As you research similar campaigns, note these influencers and reach out through social media. You may also utilize tools for influencer marketing, such as Ninja Outreach, and these companies will target the right bloggers with the best voices to get your brand out there. When articles go live, boost the signal through your newsletter and social media pages.
Tap into the conversationalists of a community you may already have. Do you have a blog or business that has gained a following? They’d be interested in what else you’re working on.
You’ll need at least three months to continue conducting research outreach efforts through influencers to raise awareness of your idea and its campaign. This way you’ll save startup funds you’ve personally invested into the venture and avoid shady deals that leave you staring at an empty bank account and zero growth.
Strategize Specific Forms of Visibility
Don’t sign up for 15 different social media profiles because it’s what’s done. This ultimately leads to dividing your precious time and resources and confusing people, not to mention yourself.
The same goes for photos and videos. Clips make for frustrating or informative teasers. Let people see your product or idea in action. Amateur videos have a certain amount of appeal but can potentially damage your credibility if done poorly. Call in favors and invest in well-produced and well-thought out media.
Any promotions conducted on specific platforms should be unique to the outlet. For example, Bigtree Bonsai, an indie band, raised $6,956 in funds after successfully creating the hashtag #letsmakearecord with IgnitionDeck, virtually doubling their target.

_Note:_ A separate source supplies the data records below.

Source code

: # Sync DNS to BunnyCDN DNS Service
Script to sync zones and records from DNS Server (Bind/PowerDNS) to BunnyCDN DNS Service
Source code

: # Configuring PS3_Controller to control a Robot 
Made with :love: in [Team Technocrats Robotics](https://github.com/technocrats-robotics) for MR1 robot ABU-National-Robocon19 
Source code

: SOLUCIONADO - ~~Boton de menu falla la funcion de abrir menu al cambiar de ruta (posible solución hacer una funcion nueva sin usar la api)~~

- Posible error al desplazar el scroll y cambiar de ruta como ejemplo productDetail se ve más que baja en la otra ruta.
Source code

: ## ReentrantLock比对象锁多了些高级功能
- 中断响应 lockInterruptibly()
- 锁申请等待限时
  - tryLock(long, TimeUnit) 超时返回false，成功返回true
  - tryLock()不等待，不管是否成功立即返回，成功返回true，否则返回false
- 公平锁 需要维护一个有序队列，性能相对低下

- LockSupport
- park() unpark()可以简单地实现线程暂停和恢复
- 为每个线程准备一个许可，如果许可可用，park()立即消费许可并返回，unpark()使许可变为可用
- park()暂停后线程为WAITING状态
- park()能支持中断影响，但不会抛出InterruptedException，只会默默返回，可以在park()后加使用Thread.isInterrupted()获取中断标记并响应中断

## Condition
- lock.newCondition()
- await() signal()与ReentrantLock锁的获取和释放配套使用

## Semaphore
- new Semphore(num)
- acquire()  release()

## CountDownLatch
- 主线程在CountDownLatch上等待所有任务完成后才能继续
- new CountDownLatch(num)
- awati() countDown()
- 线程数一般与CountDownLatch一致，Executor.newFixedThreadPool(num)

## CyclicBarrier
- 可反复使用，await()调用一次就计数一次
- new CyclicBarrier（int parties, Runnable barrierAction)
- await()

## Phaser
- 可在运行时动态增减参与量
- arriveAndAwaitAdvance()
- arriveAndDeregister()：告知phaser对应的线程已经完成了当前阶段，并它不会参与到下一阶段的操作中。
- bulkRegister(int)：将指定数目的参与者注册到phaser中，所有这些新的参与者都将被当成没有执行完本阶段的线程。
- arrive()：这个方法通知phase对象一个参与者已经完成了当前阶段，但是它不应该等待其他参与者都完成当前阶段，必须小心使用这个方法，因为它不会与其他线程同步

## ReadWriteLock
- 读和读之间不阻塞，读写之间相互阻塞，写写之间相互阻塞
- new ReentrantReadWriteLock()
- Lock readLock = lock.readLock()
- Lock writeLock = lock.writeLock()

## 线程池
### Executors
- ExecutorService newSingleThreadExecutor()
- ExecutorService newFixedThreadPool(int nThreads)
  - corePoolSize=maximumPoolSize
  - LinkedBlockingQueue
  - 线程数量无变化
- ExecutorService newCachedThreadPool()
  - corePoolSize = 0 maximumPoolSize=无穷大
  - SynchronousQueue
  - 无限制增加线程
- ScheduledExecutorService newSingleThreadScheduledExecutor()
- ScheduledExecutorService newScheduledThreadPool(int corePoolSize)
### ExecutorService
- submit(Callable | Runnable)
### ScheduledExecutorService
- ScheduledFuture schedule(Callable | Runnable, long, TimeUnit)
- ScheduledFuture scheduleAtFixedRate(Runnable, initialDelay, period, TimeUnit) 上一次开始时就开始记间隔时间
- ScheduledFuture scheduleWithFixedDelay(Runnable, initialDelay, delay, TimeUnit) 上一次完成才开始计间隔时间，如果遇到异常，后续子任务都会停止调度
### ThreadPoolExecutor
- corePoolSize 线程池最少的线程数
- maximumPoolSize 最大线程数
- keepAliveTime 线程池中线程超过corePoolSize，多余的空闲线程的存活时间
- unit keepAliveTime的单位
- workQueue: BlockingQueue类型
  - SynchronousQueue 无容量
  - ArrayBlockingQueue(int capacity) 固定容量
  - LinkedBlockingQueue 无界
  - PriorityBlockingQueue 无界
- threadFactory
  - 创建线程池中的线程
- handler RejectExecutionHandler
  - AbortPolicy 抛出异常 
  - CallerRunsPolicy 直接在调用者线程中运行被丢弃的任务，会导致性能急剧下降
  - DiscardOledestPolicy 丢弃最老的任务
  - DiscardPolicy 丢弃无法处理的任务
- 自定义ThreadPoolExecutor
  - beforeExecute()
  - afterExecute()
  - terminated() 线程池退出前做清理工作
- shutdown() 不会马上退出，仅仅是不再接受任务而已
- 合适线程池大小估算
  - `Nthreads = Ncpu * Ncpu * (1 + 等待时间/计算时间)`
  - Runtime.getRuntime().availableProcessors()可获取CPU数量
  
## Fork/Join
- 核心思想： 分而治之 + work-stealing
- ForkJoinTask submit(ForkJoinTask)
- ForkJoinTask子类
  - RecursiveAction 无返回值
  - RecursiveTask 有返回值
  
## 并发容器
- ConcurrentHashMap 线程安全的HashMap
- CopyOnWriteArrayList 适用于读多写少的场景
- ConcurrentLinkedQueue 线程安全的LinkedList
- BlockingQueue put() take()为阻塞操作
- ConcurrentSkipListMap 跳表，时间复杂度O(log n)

Believe in and Stay on Board With Your Idea
You’ll forget things, and you’ll miss important details and information. You’ll learn from where you’ve failed and remain solutions-oriented. You may lose faith in your idea, but keep showing up.
Remain on board with your idea. Stay transparent and clear with your communication, even when you have to search for answers. Show you’re doing the legwork and that you’re producing results.
When costs or production or manufacturing come back too high, reevaluate. Communicate with transparency. Keep showing up, and the results will follow.
Signing up Is Easy: Crowdfunding Is in the Legwork
Anyone can sign up on a crowdfunding site. Anyone can fill out a form. Anyone can shoot a video. Signing up is easy.
The success of your crowdfunding ideas is in the legwork you do beforehand. You have to bring the audience to the campaign and continue showing up to successfully crowdfund your business idea.